There really couldn't have been anyone else to play Andy Kaufman besides Jim Carrey - Carrey, who was an enormous fan of the comedian, takes the role and completely becomes it. There are a number of scenes where he's so good it's almost scary. Watching it, it reminds me of some of the early stand-up comedy moments from Carrey, where he would try things and experiment; sometimes it wouldn't work, but even if it didn't, you were entertained by how far out there it went. It's an experience...

...And so is the film. Revolving around the history of Kaufman, director Milos Forman takes the audience from the performer's childhood to the stand-up gigs, to "Taxi" and to the end of his life. Kaufman, as he repeats, is not a comedian but a performer, and the surreal nature of everything down to the prank of lounge act Tony Clifton is an amazing thing to witness. We eventually are introduced to the other cast of characters in Kaufman's life, from his manager George Shapiro(Danny Devito) to his co-conspirator, Bob Zamuda(Paul Giamatti) to his girlfriend, Lynne Marguiles(Courtney Love). I was greatly impressed by the supporting cast, who never become overshadowed by the performance from Carrey, which is one of genius.

The film even opens with a frustratingly brilliant bit, with Carrey as Kaufman welcoming the audience to the movie, explaining that he wasn't happy with it, and letting the credits roll. The bit goes on a little too long, but the end result is hilarious. Time and time again, though, it's Carrey's performance that makes the movie truly memorable, bringing Kaufman to life with an intense, out-of-control performance that's easily the actor's very best.


The DVD

VIDEO: The transfer from Universal for "Man On The Moon" is good, but it's not quite as good as it could have been. The picture is adequately sharp, but it seems a little on the soft side on occasion. Detail is good, but not great. Colors occasionally are bright and make an impression, but generally, stay fairly subdued. Flesh tones are natural, though.

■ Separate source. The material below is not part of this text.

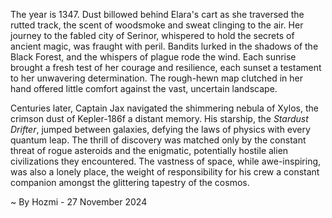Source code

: 
The year is 1347.  Dust billowed behind Elara's cart as she traversed the rutted track, the scent of woodsmoke and sweat clinging to the air.  Her journey to the fabled city of  Serinor, whispered to hold the secrets of ancient magic, was fraught with peril. Bandits lurked in the shadows of the Black Forest, and the whispers of plague rode the wind.  Each sunrise brought a fresh test of her courage and resilience, each sunset a testament to her unwavering determination.  The rough-hewn map clutched in her hand offered little comfort against the vast, uncertain landscape.

Centuries later, Captain Jax navigated the shimmering nebula of Xylos, the crimson dust of Kepler-186f a distant memory.  His starship, the *Stardust Drifter*, jumped between galaxies, defying the laws of physics with every quantum leap.  The thrill of discovery was matched only by the constant threat of rogue asteroids and the enigmatic, potentially hostile alien civilizations they encountered.  The vastness of space, while awe-inspiring, was also a lonely place, the weight of responsibility for his crew a constant companion amongst the glittering tapestry of the cosmos.

~ By Hozmi - 27 November 2024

The remaining problems are slight, but noticable. There is some slight shimmering and pixelation, but they aren't terribly distracting. The print used is in very good condition, with only a minor mark or two. It's certainly watchable, but it's not the best work Universal has done.

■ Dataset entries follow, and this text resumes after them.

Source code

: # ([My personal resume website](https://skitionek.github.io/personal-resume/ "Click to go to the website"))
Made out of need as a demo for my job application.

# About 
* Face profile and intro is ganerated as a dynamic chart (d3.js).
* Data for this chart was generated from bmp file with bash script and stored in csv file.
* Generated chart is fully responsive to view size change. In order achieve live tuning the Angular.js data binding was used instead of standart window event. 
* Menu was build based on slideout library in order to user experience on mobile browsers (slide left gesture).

SOUND: Universal has inclued both DTS and Dolby Digital audio for "Man On The Moon", and both are pretty similar to each other. The film is mainly dialogue driven, with not much else during the picture. Surround use is pretty minor, but effective when used. The score sounds clear and smooth, and dialogue is clear and well-integrated. The DTS track sounds a little smoother and more natural - especially during the performances, but I didn't find a major difference between the two. The DTS "piano" trailer is included.

EXTRAS: This could have been a bigger special edition; although Universal's extras that are included are enjoyable, I wish there was more included, such as a commentary from the director or even Carrey.

Deleted Scenes: There are about 10 minutes worth of deleted scenes included; some are just interesting to watch, but there are a couple that are pretty entertaining and were probably cut due to time.

Spotlight On Location: Another of Universal's documentary features, "Man On The Moon: Behind The Spotlight" takes equal turns on featuring the history behind Kaufman's career and the production of the movie. Director Milos Forman as well as many other members of the cast and crew share their thoughts on the movie as well as Kaufman's career. The viewpoint of Carrey on the career of the performer is especially interesting to listen to.

Andy Kaufman Bio: There is a text bio of Kaufman, and there are little logos you can select to watch a clip of Kaufman.

Notes: Cast and crew bios, production notes.

Music Videos: "Man On The Moon" and "The Great Beyond", from REM.

Trailers: Trailers for "Man On The Moon" and "Nutty Professor 2".

Also: DVD-rom features and recommendations.


Final Thoughts: The film tends to get a little long once or twice, but Carrey's performance is remarkable. Universal's DVD isn't quite as strong as it could have been, but it's still an enjoyable presentation. Recommended.